水熱処理制御装置110は、この亜臨界雰囲気において、回転スライド機構9を駆動制御して、シャフト10をその軸中心に正逆回転させる。ピストン12は、図示する原位置に位置して脱水管11と既述したように係合していることから、シャフト10の正逆回転は、ピストン12を介して脱水管11に伝達される。これにより、脱水管11は、有機性汚泥31を収納したまま正逆回転、即ち揺動し、有機性汚泥31を攪拌するので、有機性汚泥31の全体に亜臨界状態の水蒸気が有機性汚泥31の各所に行き渡る。これによって、有機性汚泥31に対する亜臨界処理、即ち亜臨界雰囲気下での有機性汚泥31の水熱処理が行われる。この亜臨界処理工程がなされている間において、外筒3の底部には、供給された水蒸気が凝集したり、有機性汚泥31から水分などの液状成分が漏出したりすることによって、処理水32が貯留する。
次に、図5に示すように、亜臨界中圧縮脱水工程を行う(ステップST2)。亜臨界処理工程から亜臨界中圧縮脱水工程への推移は、水熱処理制御装置110の計測した経過時間等に応じてなされる。図7は亜臨界中圧縮脱水工程における水熱処理装置100の駆動の様子を模式的に示す説明図である。この亜臨界中圧縮脱水工程においては、既述した亜臨界処理工程で発現させた亜臨界雰囲気を処理装置本体1にて維持したまま、水熱処理制御装置110は、回転スライド機構9を駆動制御してシャフト10を外筒3の内部に向けて前進スライドさせる。この際、水熱処理制御装置110は、回転スライド機構9によるシャフト10の回転を起こさない。これにより、ピストン12が脱水管蓋部11aに向かってスライド移動して、ピストン12と脱水管蓋部11aとの間で有機性汚泥31が圧縮され、脱水処理が行われる。この際のピストン12の位置が既述した圧縮終端位置となる。この圧縮終端位置まで前進スライドしたピストン12により有機性汚泥31が脱水管11の内部で圧縮されると、有機性汚泥31に含まれる水分などの液状成分(脱水ろ液)が脱水管11の開口部11bを通じて排出される。これにより、外筒3内にさらに処理水32が貯留される。この亜臨界雰囲気を維持したままの亜臨界中圧縮脱水工程では、亜臨界雰囲気においてステップST1の水熱処理(亜臨界処理)を受けた有機性汚泥31から液状成分が圧縮を経て脱水分離され、その分離した液状成分を処理水32として処理装置本体1の底部に導くことになる。こうして分離した処理水32は、水熱処理装置100にて水熱処理を受けた被処理物(有機物含有廃棄物)たる有機性汚泥31から分離された液状成分であって、既述した水熱処理済み液状成分Weに他ならない。

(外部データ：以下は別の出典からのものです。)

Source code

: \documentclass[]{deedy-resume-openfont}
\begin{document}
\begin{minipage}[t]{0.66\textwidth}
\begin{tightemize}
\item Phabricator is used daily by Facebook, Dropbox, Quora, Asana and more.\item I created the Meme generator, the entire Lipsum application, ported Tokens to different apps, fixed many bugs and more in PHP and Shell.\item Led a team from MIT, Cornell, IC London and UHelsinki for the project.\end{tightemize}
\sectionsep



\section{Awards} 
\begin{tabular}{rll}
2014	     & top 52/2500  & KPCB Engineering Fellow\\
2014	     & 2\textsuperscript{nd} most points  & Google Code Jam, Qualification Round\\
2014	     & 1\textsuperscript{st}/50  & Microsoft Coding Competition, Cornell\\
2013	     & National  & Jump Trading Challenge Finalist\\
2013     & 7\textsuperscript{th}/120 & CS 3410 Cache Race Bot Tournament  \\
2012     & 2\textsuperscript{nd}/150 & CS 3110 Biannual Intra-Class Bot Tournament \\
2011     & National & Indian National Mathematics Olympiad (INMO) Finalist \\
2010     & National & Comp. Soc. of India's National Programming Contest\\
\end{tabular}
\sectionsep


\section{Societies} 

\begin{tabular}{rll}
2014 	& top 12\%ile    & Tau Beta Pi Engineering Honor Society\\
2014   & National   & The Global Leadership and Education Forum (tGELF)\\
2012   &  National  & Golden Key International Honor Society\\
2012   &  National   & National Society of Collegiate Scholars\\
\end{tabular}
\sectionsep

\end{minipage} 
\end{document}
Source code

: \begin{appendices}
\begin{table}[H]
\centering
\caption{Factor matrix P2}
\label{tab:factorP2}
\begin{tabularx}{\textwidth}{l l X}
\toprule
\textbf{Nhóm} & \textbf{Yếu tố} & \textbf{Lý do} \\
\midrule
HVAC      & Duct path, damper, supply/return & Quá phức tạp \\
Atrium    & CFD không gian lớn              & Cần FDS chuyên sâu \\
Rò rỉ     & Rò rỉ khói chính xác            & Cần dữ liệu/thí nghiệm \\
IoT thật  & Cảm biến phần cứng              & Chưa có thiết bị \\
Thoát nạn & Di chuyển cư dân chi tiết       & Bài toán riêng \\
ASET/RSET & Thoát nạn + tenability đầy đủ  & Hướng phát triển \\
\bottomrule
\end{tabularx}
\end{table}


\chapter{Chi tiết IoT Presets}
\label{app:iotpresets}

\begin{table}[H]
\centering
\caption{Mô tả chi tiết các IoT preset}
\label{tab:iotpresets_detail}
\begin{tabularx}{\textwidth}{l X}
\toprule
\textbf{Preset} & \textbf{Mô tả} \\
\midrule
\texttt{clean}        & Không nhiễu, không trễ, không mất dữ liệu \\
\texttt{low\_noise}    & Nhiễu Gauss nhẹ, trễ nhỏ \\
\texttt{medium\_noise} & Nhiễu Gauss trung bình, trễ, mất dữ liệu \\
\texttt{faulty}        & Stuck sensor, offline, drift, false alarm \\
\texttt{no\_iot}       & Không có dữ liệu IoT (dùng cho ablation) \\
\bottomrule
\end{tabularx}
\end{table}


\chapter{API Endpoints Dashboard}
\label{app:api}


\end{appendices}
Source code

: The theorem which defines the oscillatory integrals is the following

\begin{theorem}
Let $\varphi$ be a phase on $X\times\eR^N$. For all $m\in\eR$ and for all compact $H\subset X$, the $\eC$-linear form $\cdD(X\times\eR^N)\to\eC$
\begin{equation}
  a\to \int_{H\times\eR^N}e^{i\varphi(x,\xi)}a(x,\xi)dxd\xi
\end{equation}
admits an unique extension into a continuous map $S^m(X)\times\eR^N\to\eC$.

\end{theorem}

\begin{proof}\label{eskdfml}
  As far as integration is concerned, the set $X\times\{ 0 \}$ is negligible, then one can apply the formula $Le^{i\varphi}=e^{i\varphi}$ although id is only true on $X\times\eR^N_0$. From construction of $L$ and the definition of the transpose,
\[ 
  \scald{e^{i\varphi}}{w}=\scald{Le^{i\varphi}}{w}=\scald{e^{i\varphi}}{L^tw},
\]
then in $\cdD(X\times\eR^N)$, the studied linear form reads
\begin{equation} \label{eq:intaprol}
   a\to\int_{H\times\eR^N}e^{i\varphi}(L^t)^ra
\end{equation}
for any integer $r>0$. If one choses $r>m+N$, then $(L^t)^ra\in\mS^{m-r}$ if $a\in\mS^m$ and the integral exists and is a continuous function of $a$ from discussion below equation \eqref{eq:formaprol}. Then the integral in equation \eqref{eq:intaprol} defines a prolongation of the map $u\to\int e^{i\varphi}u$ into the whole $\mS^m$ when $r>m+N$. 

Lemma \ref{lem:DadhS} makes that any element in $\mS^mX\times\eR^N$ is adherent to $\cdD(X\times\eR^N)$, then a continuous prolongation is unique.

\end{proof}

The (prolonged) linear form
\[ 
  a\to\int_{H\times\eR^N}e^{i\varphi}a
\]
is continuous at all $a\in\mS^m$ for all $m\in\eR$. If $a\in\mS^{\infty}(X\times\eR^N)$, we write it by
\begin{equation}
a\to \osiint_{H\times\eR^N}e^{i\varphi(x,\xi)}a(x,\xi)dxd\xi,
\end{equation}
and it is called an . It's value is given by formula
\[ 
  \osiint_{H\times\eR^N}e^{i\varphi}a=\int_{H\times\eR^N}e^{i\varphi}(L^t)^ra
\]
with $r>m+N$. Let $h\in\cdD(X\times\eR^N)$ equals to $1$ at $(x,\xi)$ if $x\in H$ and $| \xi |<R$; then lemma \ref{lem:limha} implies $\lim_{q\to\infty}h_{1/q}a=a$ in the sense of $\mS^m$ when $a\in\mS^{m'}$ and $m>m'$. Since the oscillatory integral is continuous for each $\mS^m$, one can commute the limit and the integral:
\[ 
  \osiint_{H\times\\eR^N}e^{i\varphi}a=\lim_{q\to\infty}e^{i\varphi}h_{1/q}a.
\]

このとき、亜臨界処理がされた有機性汚泥31の内部に含まれる液体状の水分の粘度は、処理装置本体1が亜臨界雰囲気下にあって高温高圧である故に、見かけ上、低下する。このため、亜臨界処理がされた有機性汚泥31を、亜臨界状態の高温高圧雰囲気において圧縮脱水することにより、圧縮による脱水性を向上させることができ、高温高圧の亜臨界状態を脱水処理に有効利用することができる。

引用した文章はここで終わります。